Fig. 2. Relationship between imprinted GFP expression and DNA methylation at the CAG promoter in post-implantation embryos.

(A) E3.5 maternal (KI/+) and paternal (+/KI) heterozygous embryos were collected from crosses between wild-type C57BL/6J and Tel7KI (KI for short) heterozygous mice. Pre-implantation embryos were observed by microscopy under bright field (left) or GFP fluorescence (right). Scale bar: 20 μm. (B) Imprinted expression of Tel7KI in post-implantation embryo. E10.5, E12.5, and E14.5 embryos carrying a maternal (KI/+) or a paternal (+/KI) Tel7KI were visualized under bright field (left) or GFP fluorescence (right). Occasional GFP fluorescence is observed in hearts of +/KI embryos (white arrowheads), and GFP expression from the gonads of +/KI embryos can be seen through the body wall after E13.5 (white arrow).
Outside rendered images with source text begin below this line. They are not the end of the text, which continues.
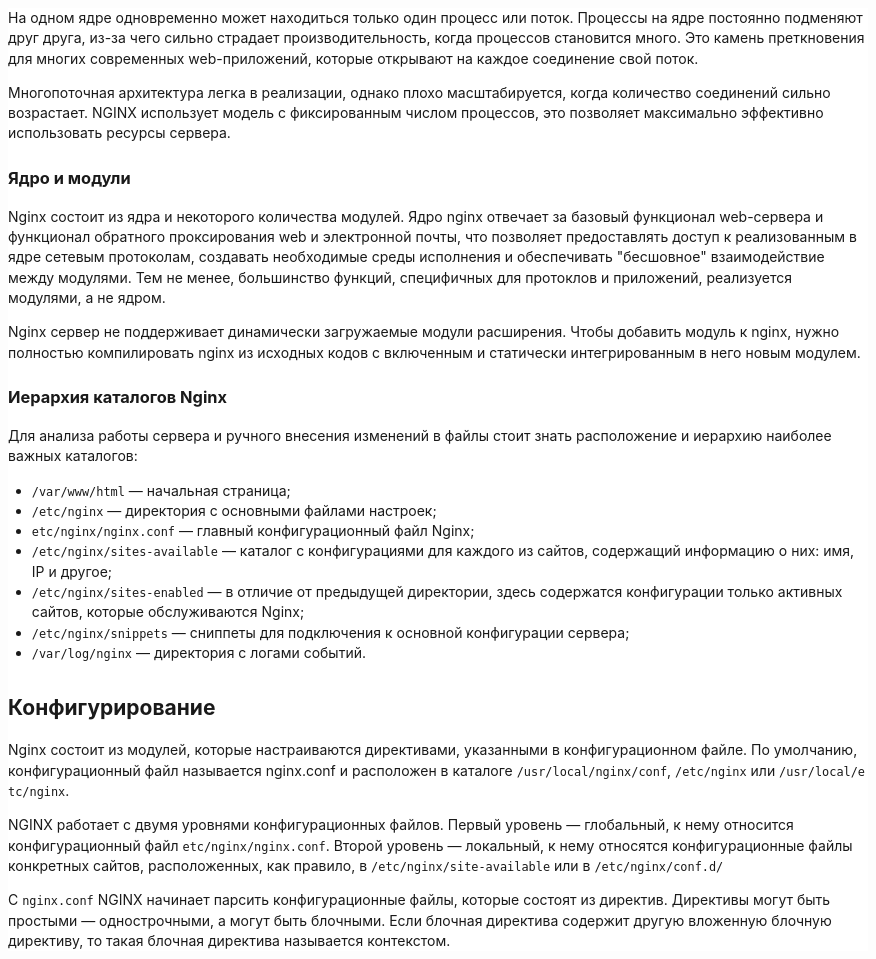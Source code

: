 На одном ядре одновременно может находиться только один процесс или поток. Процессы на ядре постоянно подменяют друг друга, из-за чего сильно страдает производительность, когда процессов становится много. 
Это камень преткновения для многих современных web-приложений, которые открывают на каждое соединение свой поток.

Многопоточная архитектура легка в реализации, однако плохо масштабируется, когда количество соединений сильно возрастает. 
NGINX использует модель с фиксированным числом процессов, это позволяет максимально эффективно использовать ресурсы сервера.

### Ядро и модули
Nginx состоит из ядра и некоторого количества модулей. 
Ядро nginx отвечает за базовый функционал web-сервера и функционал обратного проксирования web и электронной почты, 
что позволяет предоставлять доступ к реализованным в ядре сетевым протоколам, создавать необходимые среды исполнения и 
обеспечивать "бесшовное" взаимодействие между модулями. 
Тем не менее, большинство функций, специфичных для протоклов и приложений, реализуется модулями, а не ядром.

Nginx сервер не поддерживает динамически загружаемые модули расширения. 
Чтобы добавить модуль к nginx, нужно полностью компилировать nginx из исходных кодов с включенным и статически интегрированным в него новым модулем.

### Иерархия каталогов Nginx
Для анализа работы сервера и ручного внесения изменений в файлы стоит знать расположение и иерархию наиболее важных каталогов:
- `/var/www/html` — начальная страница;
- `/etc/nginx` — директория с основными файлами настроек;
- `etc/nginx/nginx.conf` — главный конфигурационный файл Nginx;
- `/etc/nginx/sites-available` — каталог с конфигурациями для каждого из сайтов, содержащий информацию о них: имя, IP и другое;
- `/etc/nginx/sites-enabled` — в отличие от предыдущей директории, здесь содержатся конфигурации только активных сайтов, которые обслуживаются Nginx;
- `/etc/nginx/snippets` — сниппеты для подключения к основной конфигурации сервера;
- `/var/log/nginx` — директория с логами событий.

## Конфигурирование
Nginx состоит из модулей, которые настраиваются директивами, указанными в конфигурационном файле. 
По умолчанию, конфигурационный файл называется nginx.conf и расположен в каталоге `/usr/local/nginx/conf`, `/etc/nginx` или `/usr/local/etc/nginx`.

NGINX работает с двумя уровнями конфигурационных файлов. 
Первый уровень — глобальный, к нему относится конфигурационный файл `etc/nginx/nginx.conf`. 
Второй уровень — локальный, к нему относятся конфигурационные файлы конкретных сайтов, расположенных, как правило, в `/etc/nginx/site-available` или в `/etc/nginx/conf.d/`

С `nginx.conf` NGINX начинает парсить конфигурационные файлы, которые состоят из директив. 
Директивы могут быть простыми — однострочными, а могут быть блочными. 
Если блочная директива содержит другую вложенную блочную директиву, то такая блочная директива называется контекстом.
Scale bar: 1 mm. (C) Structure of the CAG-EGFP reporter of Tel7KI (above) showing the CMV enhancer, the chicken β-actin promoter, and a 5′ intron from the chicken β-globin gene, fused to EGFP. Sequencing of sodium bisulfite-modified genomic DNA (below) purified from paternal (+/KI) and maternal (KI/+) transmission embryos and mature sperm from a +/KI adult male. Circles represent methylated (filled) or unmethylated (open) CpGs; absent circles indicate ambiguous sites.